Thursday, February 5, 2015

6 of New Orleans’ Best Hotel Bars

Chimay at Patrick's Bar Vin New Orleans
Belgian Beer at Patrick's Bar Vin
New Orleans has no shortage of bars from which to choose, but something that really makes New Orleans stand out is its collection of unique hotel bars.  These aren’t your average hotel bars, where drinks are served just off the lobby.  New Orleans’ best hotel bars are steeped in history and serve some of the best cocktails in town.

Carousel Bar & Lounge at Hotel Monteleone


Hotel Monteleone New Orleans
Hotel Monteleone
It doesn’t get much more unique than a revolving merry-go-round bar.  That is exactly what the Hotel Monteleone offers with its famous Carousel Bar.  Hotel Monteleone was founded by Antonio Monteleone, a shoemaker who emigrated from Sicily to America.  Antonio Monteleone opened a cobbler shop on Royal Street (his entryway mosaic is still there), and in 1886 bought the Commercial Hotel across the street.  The hotel has gone through five renovations since 1886 and is still family owned.  Hotel Monteleone is one of only three hotels in the United States designated as an official literary landmark by the American Library Association, as famous American authors like Truman Capote, Richard Ford, Eudora Welty, William Faulkner, and Tennessee Williams used to frequent the hotel.

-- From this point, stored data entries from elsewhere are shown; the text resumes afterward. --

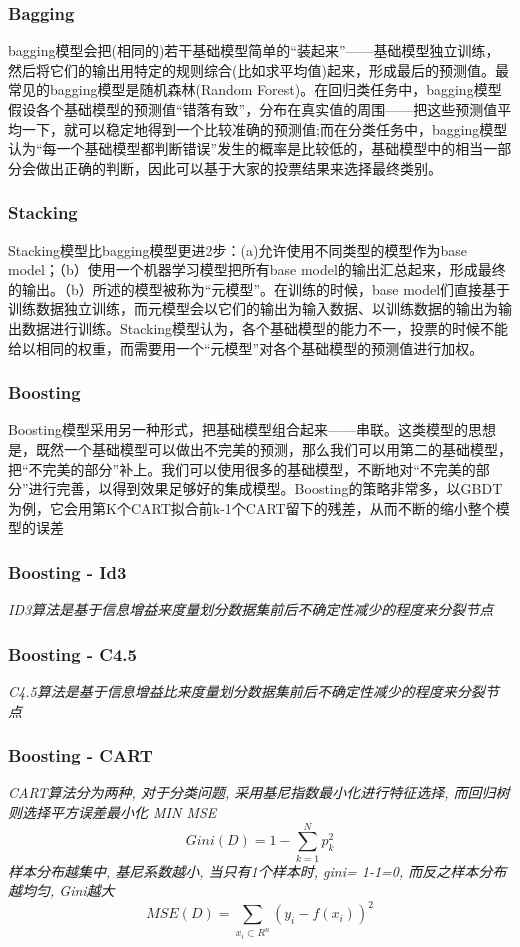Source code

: \documentclass{scrartcl}
\numberwithin{equation}{section}   %
\begin{document}
\subsubsection{Bagging}
bagging模型会把(相同的)若干基础模型简单的“装起来”——基础模型独立训练，然后将它们的输出用特定的规则综合(比如求平均值)起来，形成最后的预测值。最常见的bagging模型是随机森林(Random Forest)。在回归类任务中，bagging模型假设各个基础模型的预测值“错落有致”，分布在真实值的周围——把这些预测值平均一下，就可以稳定地得到一个比较准确的预测值;而在分类任务中，bagging模型认为“每一个基础模型都判断错误”发生的概率是比较低的，基础模型中的相当一部分会做出正确的判断，因此可以基于大家的投票结果来选择最终类别。
\subsubsection{Stacking}
Stacking模型比bagging模型更进2步：(a)允许使用不同类型的模型作为base model；（b）使用一个机器学习模型把所有base model的输出汇总起来，形成最终的输出。（b）所述的模型被称为“元模型”。在训练的时候，base model们直接基于训练数据独立训练，而元模型会以它们的输出为输入数据、以训练数据的输出为输出数据进行训练。Stacking模型认为，各个基础模型的能力不一，投票的时候不能给以相同的权重，而需要用一个“元模型”对各个基础模型的预测值进行加权。
\subsubsection{Boosting}
Boosting模型采用另一种形式，把基础模型组合起来——串联。这类模型的思想是，既然一个基础模型可以做出不完美的预测，那么我们可以用第二的基础模型，把“不完美的部分”补上。我们可以使用很多的基础模型，不断地对“不完美的部分”进行完善，以得到效果足够好的集成模型。Boosting的策略非常多，以GBDT为例，它会用第K个CART拟合前k-1个CART留下的残差，从而不断的缩小整个模型的误差
\subsubsection{Boosting - Id3}
\textsl{ID3算法是基于信息增益来度量划分数据集前后不确定性减少的程度来分裂节点}

\subsubsection{Boosting - C4.5}
\textsl{C4.5算法是基于信息增益比来度量划分数据集前后不确定性减少的程度来分裂节点}
\subsubsection{Boosting - CART}
\textsl{CART算法分为两种, 对于分类问题, 采用基尼指数最小化进行特征选择, 而回归树则选择平方误差最小化 MIN MSE $$Gini(D) = 1- \sum_{k=1}^N p_k^2$$ 样本分布越集中, 基尼系数越小, 当只有1个样本时, gini= 1-1=0, 而反之样本分布越均匀, Gini越大$$MSE(D) =  \sum_{x_i \subset R^n} (y_i - f(x_i))^2$$}
\end{document}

Monteleone Mosaic New Orleans
Monteleon Mosaic
The carousel was installed in 1949.  The 25-seat carousel pewter bar turns on 2,000 rollers and takes exactly 15 minutes to make a complete rotation.  Bar tenders have to climb over the bar to get out, and they have to remember the faces of their patrons as they will be in a completely different place once their cocktail is poured.  The only thing missing from the carousel is the circus animals, but they are referenced as paintings on the back of each bar stool.

Carousel Bar & Lounge New Orleans
Carousel Bar & Lounge
The Carousel Bar & Lounge is not only famous for its revolving bar, but also for its cocktails, old and new, some of which were invented at the Carousel Bar.  The Carousel Bar’s signature classic cocktail is the Vieux Carre, first mixed by Walter Berferon in 1938 and requested by Tennessee Williams.  The Vieux Carre is made with Bulliet Rye Whiskey, Hennessey, sweet vermouth, Benedictine, Angostura Bitters, and Peychaud’s Bitters.  A newer cocktail, the Fleur des Lis, was created by our bartender Parker Davis in 2007 and is made with Hendrick’s Gin, St. Germaine, lemon juice, cucumber, ginger ale, and soda water.

The 21st Amendment La Louisiane at Hotel Mazarin


Cocktails at The 21st Amendment La Louisiane New Orleans
Chris McIntyre Crafting Cocktails
Hotel Mazarin’s history starts with alcohol, so it should come as no surprise that two of New Orleans’ best hotel bars belong to this hotel.  While today New Orleans is all about the cocktail, it used to be the brewing capital of the South.  The building which houses Hotel Mazarin was once part of the American Brewing Company before it was converted into a hotel and restaurant. 

The 21st Amendment La Louisiane Bar New Orleans
Mobsters Cover the Walls
The 21st Amendment La Louisiane is so named because the bar is in the previous location of the La Louisiane, a restaurant run by gangsters.  The mobster theme is celebrated at 21st Amendment, with portraits of mobsters decorating the walls.  21st Amendment is a speakeasy style bar inspired by the days of Prohibition.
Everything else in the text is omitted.